Try it: Go through the records below from the first line and print each one exactly, stopping after the line that contains "I am adding". Do not print pictures or anything past that line.

────────────────

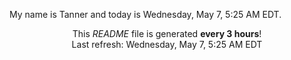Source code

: My name is Tanner and today is Wednesday, May 7, 5:25 AM EDT.

<p align="center">This <i>README</i> file is generated <b>every 3 hours</b>!</br>Last refresh: Wednesday, May 7, 5:25 AM EDT<br /></p>
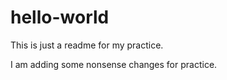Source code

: # hello-world

This is just a readme for my practice.

I am adding some nonsense changes for practice.
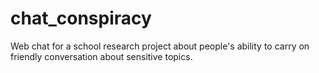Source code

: # chat_conspiracy
Web chat for a school research project about people's ability to carry on friendly conversation about sensitive topics.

────────────────

Task solution:
Source code

: My name is Tanner and today is Wednesday, May 7, 5:25 AM EDT.

<p align="center">This <i>README</i> file is generated <b>every 3 hours</b>!</br>Last refresh: Wednesday, May 7, 5:25 AM EDT<br /></p>
Source code

: # hello-world

This is just a readme for my practice.

I am adding some nonsense changes for practice.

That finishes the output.